Me quedé varias semanas en Santa Monica y entonces llegó el momento de empezar a pensar en mi vuelo de regreso a casa. Cuando la fecha de mi partida ya estaba próxima, me convertí otra vez en un saco de nervios. Pensé que tendría que llamar a mi marido y decirle que viniese a buscarme. Pero aquello era imposible, así que volví a subir sola al avión. Tenía un asiento junto a la ventanilla, en la primera fila de la primera clase. Mientras luchaba contra mi deseo de levantarme y salir corriendo, decidí rezar. Dije algo como: Por favor, Dios mío, ayúdame, pero ayúdame ahora. ¡Ahora mismo!

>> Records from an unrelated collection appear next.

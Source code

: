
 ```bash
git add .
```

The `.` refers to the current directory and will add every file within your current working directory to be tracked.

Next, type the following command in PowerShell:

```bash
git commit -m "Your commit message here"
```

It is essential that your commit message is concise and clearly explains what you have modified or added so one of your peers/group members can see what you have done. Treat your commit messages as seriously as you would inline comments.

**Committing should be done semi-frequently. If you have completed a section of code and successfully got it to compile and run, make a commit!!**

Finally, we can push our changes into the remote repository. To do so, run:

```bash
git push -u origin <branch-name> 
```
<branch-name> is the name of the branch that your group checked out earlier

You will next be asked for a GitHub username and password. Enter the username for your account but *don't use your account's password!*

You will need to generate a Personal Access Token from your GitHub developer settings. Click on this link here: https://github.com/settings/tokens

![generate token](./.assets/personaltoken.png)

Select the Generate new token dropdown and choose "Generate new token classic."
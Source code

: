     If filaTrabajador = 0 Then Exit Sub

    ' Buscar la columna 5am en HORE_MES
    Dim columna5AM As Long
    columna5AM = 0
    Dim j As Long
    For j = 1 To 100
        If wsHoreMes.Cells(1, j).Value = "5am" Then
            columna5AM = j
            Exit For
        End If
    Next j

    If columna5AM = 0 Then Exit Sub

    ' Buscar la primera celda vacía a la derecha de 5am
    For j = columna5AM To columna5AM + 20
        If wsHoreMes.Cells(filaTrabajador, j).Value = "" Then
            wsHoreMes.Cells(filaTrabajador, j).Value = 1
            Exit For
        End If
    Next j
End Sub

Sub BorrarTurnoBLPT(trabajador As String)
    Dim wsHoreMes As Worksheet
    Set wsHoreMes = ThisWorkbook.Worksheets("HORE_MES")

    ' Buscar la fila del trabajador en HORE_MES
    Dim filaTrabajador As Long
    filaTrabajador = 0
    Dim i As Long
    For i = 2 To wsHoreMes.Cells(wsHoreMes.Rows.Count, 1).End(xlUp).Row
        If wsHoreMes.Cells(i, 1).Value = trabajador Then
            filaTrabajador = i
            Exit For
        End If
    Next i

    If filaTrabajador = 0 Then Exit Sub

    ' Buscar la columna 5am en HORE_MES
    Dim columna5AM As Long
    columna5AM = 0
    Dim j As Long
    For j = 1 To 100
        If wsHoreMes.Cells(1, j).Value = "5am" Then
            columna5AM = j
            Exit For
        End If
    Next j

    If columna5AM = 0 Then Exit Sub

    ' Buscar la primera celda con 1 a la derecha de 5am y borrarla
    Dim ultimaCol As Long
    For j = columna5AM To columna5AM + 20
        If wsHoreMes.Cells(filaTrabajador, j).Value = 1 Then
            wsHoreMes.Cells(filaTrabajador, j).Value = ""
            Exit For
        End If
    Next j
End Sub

Mientras estaba allí sentada con los ojos cerrados y las manos aferradas a los apoyabrazos, oí un revuelo en el otro extremo de la cabina de primera clase. Las azafatas estaban empujando unas cajas negras con ruedas hacia la parte delantera de la cabina, parecidas a las que utilizan los músicos y otros artistas. Me quedé observando a un hombrecillo mayor al que acompañaron hasta los asientos que estaban a mi altura pero al otro lado del pasillo. Le ayudaban un joven y una chica y él estaba de pie de espaldas a mí. Los jóvenes cogieron su abrigo, lo doblaron y lo colocaron, junto con su sombrero, en el compartimento encima de su asiento. El anciano se quedó con la bufanda puesta, se la ajustó alrededor del cuello y se la alisó a la altura del pecho. La chica se sentó junto a la ventanilla y entonces el anciano se volvió hacia mí y me dedicó la más hermosa de las sonrisas. Era George Burns. Hacía muy poco que le había visto interpretando el papel de Dios en la película “Oh, Dios”.
Yo había rezado muchas veces en mi vida pidiendo ayuda, pero Dios jamás me había respondido de forma tan espectacular. Supongo que Dios habría pensado que, dadas las circunstancias, aquello era precisamente lo que yo necesitaba. Desde entonces no he vuelto a tener miedo a volar sola.